DATA: Begin
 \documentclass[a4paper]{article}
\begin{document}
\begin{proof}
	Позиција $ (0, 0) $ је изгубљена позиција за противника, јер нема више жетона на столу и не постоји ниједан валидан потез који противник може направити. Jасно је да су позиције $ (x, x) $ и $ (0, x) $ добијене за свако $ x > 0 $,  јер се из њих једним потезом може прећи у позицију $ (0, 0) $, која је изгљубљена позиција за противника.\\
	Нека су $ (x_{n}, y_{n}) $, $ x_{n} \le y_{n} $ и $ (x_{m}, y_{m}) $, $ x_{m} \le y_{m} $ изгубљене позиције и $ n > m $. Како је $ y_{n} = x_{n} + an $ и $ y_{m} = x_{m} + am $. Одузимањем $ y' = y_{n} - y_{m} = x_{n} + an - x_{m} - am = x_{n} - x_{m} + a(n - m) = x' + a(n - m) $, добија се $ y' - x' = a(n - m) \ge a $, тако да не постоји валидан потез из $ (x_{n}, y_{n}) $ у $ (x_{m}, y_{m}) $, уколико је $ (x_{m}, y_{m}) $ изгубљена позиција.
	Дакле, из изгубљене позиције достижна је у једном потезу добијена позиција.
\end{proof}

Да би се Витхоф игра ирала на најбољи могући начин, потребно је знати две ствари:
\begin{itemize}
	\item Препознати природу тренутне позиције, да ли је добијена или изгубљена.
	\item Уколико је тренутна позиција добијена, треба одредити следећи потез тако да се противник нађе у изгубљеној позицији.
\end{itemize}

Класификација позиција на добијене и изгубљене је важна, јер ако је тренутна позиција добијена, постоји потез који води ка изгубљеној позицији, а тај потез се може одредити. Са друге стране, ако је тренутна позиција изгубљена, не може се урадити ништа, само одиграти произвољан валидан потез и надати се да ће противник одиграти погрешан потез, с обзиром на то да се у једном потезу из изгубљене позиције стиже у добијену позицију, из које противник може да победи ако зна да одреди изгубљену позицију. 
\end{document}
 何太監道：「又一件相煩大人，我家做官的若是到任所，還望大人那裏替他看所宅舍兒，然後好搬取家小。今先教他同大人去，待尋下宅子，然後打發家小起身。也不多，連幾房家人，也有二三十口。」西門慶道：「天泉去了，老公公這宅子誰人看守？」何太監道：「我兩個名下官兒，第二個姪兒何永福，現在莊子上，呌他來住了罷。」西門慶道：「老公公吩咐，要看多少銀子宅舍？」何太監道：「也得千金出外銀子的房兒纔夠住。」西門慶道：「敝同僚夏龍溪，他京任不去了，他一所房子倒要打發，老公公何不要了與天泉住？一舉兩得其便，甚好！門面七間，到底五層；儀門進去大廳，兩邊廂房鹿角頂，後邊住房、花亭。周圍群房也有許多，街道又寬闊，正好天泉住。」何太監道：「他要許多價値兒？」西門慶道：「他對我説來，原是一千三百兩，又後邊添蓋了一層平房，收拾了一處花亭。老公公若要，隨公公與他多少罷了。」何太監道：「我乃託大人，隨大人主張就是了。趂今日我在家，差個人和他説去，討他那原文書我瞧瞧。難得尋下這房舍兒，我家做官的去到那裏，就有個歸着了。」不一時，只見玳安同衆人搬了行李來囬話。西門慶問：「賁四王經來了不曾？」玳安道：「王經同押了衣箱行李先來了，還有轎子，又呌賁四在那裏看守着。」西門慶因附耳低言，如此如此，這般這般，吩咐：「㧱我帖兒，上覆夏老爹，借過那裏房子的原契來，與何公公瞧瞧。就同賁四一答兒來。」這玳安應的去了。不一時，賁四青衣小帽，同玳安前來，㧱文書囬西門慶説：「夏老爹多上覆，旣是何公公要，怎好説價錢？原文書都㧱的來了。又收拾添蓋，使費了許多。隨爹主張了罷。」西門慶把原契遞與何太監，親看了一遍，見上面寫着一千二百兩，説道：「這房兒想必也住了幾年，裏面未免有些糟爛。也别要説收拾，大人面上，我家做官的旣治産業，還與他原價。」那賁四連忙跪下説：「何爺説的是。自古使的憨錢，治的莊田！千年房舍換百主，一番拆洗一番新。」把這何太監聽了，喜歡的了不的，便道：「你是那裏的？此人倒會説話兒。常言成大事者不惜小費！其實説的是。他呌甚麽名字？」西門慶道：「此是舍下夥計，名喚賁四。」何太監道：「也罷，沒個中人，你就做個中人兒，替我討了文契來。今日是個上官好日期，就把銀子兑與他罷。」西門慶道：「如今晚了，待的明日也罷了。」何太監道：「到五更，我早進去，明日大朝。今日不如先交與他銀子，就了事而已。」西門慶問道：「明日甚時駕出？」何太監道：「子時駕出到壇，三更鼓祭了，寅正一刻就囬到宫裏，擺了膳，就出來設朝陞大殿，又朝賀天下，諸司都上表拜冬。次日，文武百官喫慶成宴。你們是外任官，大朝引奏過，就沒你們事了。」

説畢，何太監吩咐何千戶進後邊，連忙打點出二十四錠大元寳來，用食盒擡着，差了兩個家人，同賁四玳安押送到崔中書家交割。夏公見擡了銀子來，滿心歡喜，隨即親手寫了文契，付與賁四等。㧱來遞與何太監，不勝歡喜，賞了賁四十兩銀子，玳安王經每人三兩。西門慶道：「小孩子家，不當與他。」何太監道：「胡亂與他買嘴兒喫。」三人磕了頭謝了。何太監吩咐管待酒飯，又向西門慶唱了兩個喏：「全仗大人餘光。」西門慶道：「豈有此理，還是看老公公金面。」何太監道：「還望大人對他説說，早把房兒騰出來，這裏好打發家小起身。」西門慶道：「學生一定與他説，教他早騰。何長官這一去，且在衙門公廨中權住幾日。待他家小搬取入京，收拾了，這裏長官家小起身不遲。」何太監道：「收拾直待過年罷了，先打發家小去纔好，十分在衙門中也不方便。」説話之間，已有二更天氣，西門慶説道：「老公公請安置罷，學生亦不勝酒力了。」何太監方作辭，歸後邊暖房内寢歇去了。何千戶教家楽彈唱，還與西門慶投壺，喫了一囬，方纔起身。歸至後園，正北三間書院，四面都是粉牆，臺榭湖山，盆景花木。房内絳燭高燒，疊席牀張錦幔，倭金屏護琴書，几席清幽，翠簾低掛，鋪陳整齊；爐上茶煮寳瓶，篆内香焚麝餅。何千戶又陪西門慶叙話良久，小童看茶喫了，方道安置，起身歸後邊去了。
DATA: End
◆ **WHAT THIS TASK INVOLVES**
Could you restate word for word the lines above from the one containing "у изгубљеној позицији." through the one containing "何太監道：「又一件相煩大人，", both included, and nothing else?

◆ **WRITTEN SOLUTION**
	\item Уколико је тренутна позиција добијена, треба одредити следећи потез тако да се противник нађе у изгубљеној позицији.
\end{itemize}

Класификација позиција на добијене и изгубљене је важна, јер ако је тренутна позиција добијена, постоји потез који води ка изгубљеној позицији, а тај потез се може одредити. Са друге стране, ако је тренутна позиција изгубљена, не може се урадити ништа, само одиграти произвољан валидан потез и надати се да ће противник одиграти погрешан потез, с обзиром на то да се у једном потезу из изгубљене позиције стиже у добијену позицију, из које противник може да победи ако зна да одреди изгубљену позицију. 
\end{document}
 何太監道：「又一件相煩大人，我家做官的若是到任所，還望大人那裏替他看所宅舍兒，然後好搬取家小。今先教他同大人去，待尋下宅子，然後打發家小起身。也不多，連幾房家人，也有二三十口。」西門慶道：「天泉去了，老公公這宅子誰人看守？」何太監道：「我兩個名下官兒，第二個姪兒何永福，現在莊子上，呌他來住了罷。」西門慶道：「老公公吩咐，要看多少銀子宅舍？」何太監道：「也得千金出外銀子的房兒纔夠住。」西門慶道：「敝同僚夏龍溪，他京任不去了，他一所房子倒要打發，老公公何不要了與天泉住？一舉兩得其便，甚好！門面七間，到底五層；儀門進去大廳，兩邊廂房鹿角頂，後邊住房、花亭。周圍群房也有許多，街道又寬闊，正好天泉住。」何太監道：「他要許多價値兒？」西門慶道：「他對我説來，原是一千三百兩，又後邊添蓋了一層平房，收拾了一處花亭。老公公若要，隨公公與他多少罷了。」何太監道：「我乃託大人，隨大人主張就是了。趂今日我在家，差個人和他説去，討他那原文書我瞧瞧。難得尋下這房舍兒，我家做官的去到那裏，就有個歸着了。」不一時，只見玳安同衆人搬了行李來囬話。西門慶問：「賁四王經來了不曾？」玳安道：「王經同押了衣箱行李先來了，還有轎子，又呌賁四在那裏看守着。」西門慶因附耳低言，如此如此，這般這般，吩咐：「㧱我帖兒，上覆夏老爹，借過那裏房子的原契來，與何公公瞧瞧。就同賁四一答兒來。」這玳安應的去了。不一時，賁四青衣小帽，同玳安前來，㧱文書囬西門慶説：「夏老爹多上覆，旣是何公公要，怎好説價錢？原文書都㧱的來了。又收拾添蓋，使費了許多。隨爹主張了罷。」西門慶把原契遞與何太監，親看了一遍，見上面寫着一千二百兩，説道：「這房兒想必也住了幾年，裏面未免有些糟爛。也别要説收拾，大人面上，我家做官的旣治産業，還與他原價。」那賁四連忙跪下説：「何爺説的是。自古使的憨錢，治的莊田！千年房舍換百主，一番拆洗一番新。」把這何太監聽了，喜歡的了不的，便道：「你是那裏的？此人倒會説話兒。常言成大事者不惜小費！其實説的是。他呌甚麽名字？」西門慶道：「此是舍下夥計，名喚賁四。」何太監道：「也罷，沒個中人，你就做個中人兒，替我討了文契來。今日是個上官好日期，就把銀子兑與他罷。」西門慶道：「如今晚了，待的明日也罷了。」何太監道：「到五更，我早進去，明日大朝。今日不如先交與他銀子，就了事而已。」西門慶問道：「明日甚時駕出？」何太監道：「子時駕出到壇，三更鼓祭了，寅正一刻就囬到宫裏，擺了膳，就出來設朝陞大殿，又朝賀天下，諸司都上表拜冬。次日，文武百官喫慶成宴。你們是外任官，大朝引奏過，就沒你們事了。」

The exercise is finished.